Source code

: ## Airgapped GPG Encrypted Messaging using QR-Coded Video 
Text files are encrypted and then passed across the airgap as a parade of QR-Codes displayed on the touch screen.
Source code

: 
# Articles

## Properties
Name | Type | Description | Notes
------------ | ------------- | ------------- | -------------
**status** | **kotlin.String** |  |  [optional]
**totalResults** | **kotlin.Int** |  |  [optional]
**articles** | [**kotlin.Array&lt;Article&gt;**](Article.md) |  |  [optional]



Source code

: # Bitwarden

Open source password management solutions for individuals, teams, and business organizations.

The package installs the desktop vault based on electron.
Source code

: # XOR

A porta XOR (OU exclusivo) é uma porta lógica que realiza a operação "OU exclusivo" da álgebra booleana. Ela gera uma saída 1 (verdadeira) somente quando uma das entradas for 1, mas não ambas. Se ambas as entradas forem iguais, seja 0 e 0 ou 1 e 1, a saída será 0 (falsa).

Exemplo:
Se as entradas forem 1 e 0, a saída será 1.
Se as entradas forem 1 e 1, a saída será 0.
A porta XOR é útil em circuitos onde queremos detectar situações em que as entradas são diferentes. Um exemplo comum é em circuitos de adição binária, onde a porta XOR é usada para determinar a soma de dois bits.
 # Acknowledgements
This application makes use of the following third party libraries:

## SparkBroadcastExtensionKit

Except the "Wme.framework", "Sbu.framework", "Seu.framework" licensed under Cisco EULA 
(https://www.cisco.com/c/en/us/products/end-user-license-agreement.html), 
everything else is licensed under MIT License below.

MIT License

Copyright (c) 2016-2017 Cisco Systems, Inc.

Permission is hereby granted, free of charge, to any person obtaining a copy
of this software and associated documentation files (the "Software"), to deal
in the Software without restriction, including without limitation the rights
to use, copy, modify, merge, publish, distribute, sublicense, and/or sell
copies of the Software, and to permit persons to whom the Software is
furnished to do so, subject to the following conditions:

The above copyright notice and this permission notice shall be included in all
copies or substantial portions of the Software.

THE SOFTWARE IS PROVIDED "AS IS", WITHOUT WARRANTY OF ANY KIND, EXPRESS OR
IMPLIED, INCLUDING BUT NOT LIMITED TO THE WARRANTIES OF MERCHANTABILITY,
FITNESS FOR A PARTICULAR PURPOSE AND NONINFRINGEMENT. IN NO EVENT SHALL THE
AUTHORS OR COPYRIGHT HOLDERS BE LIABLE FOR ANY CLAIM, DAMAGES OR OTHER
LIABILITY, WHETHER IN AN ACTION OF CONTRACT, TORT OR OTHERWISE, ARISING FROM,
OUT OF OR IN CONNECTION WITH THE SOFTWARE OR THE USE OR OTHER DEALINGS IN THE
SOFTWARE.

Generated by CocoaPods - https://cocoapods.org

==

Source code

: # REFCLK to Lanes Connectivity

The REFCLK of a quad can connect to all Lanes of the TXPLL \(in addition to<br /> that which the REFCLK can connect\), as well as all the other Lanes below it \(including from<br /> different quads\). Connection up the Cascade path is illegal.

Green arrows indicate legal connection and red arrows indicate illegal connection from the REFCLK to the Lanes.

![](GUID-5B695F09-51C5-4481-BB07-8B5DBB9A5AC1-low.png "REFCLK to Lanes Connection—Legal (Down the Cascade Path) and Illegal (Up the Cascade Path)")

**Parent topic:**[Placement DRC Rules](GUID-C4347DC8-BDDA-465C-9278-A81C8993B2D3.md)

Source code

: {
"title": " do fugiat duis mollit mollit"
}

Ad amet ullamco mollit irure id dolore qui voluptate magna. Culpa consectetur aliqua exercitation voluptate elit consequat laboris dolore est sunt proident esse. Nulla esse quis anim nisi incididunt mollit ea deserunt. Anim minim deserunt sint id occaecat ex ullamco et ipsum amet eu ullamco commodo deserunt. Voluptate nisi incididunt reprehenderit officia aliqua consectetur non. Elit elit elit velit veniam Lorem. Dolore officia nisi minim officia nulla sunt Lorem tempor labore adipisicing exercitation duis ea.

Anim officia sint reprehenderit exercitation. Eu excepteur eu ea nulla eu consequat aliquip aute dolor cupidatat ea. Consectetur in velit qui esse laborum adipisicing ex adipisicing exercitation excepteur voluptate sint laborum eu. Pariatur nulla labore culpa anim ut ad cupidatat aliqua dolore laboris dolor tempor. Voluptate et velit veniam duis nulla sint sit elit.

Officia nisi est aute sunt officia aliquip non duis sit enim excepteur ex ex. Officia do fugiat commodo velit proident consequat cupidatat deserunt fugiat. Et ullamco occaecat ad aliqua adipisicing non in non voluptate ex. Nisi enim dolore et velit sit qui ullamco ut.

--

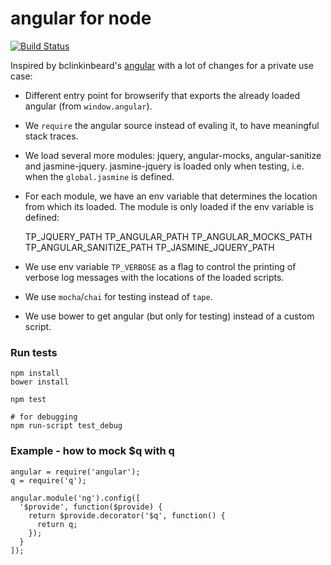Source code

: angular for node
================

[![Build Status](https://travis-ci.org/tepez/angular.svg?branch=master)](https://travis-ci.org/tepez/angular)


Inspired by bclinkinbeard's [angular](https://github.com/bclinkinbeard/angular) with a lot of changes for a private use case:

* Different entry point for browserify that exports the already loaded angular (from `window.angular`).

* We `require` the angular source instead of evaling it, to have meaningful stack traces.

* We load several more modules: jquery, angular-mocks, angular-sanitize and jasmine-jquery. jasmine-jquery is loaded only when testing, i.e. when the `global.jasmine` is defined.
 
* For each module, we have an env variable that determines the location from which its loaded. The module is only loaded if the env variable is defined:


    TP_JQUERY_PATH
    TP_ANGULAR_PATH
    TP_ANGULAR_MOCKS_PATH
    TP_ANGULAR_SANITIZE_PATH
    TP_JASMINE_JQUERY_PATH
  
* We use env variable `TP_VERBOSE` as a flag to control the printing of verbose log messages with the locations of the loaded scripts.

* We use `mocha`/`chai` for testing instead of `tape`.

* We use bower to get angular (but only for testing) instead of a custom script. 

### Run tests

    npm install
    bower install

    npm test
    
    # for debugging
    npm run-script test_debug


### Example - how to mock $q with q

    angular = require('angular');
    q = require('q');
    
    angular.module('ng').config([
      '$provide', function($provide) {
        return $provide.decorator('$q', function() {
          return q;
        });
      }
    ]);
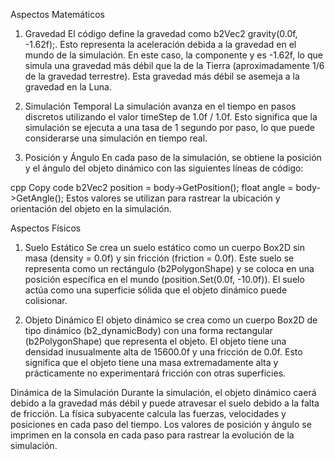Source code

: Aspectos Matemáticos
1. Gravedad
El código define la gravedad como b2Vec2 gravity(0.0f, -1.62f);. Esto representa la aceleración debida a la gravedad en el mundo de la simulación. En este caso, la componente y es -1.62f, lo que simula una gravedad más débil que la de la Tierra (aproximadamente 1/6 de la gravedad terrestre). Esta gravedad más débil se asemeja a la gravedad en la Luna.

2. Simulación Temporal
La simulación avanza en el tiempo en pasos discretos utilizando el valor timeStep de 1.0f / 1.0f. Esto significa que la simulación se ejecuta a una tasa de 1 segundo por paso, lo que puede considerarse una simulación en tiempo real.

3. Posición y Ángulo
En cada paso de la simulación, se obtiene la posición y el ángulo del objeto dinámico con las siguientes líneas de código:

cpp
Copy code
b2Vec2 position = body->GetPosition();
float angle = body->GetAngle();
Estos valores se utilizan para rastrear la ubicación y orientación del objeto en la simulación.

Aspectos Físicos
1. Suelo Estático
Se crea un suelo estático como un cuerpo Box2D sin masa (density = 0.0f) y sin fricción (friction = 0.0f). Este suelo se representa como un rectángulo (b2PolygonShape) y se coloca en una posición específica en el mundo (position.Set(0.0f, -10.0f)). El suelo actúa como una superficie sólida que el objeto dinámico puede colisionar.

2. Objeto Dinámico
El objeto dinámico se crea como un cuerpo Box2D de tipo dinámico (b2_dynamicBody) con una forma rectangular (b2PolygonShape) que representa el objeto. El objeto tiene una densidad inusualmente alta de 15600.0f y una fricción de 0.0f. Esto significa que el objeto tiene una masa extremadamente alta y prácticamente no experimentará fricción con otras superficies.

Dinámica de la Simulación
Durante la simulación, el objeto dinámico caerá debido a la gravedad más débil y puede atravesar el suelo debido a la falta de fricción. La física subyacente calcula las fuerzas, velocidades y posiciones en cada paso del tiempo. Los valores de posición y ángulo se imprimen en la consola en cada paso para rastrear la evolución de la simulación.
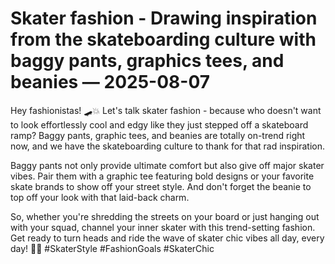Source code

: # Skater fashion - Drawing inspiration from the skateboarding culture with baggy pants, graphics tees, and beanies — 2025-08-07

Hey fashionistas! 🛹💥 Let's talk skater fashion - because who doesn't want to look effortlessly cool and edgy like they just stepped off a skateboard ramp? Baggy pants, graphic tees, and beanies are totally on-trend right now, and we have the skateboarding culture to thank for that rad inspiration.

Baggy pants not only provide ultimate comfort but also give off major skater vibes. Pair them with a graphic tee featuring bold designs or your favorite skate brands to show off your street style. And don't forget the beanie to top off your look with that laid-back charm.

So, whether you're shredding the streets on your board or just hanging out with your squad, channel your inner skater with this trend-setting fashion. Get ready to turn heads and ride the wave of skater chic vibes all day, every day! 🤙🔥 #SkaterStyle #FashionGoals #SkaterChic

▶ Task description: Look above for the line holding "La simulación avanza" and the line holding "2. Objeto Dinámico". Retype both, and every line between them, word for word and nothing else.

▶ Reply:
La simulación avanza en el tiempo en pasos discretos utilizando el valor timeStep de 1.0f / 1.0f. Esto significa que la simulación se ejecuta a una tasa de 1 segundo por paso, lo que puede considerarse una simulación en tiempo real.

3. Posición y Ángulo
En cada paso de la simulación, se obtiene la posición y el ángulo del objeto dinámico con las siguientes líneas de código:

cpp
Copy code
b2Vec2 position = body->GetPosition();
float angle = body->GetAngle();
Estos valores se utilizan para rastrear la ubicación y orientación del objeto en la simulación.

Aspectos Físicos
1. Suelo Estático
Se crea un suelo estático como un cuerpo Box2D sin masa (density = 0.0f) y sin fricción (friction = 0.0f). Este suelo se representa como un rectángulo (b2PolygonShape) y se coloca en una posición específica en el mundo (position.Set(0.0f, -10.0f)). El suelo actúa como una superficie sólida que el objeto dinámico puede colisionar.

2. Objeto Dinámico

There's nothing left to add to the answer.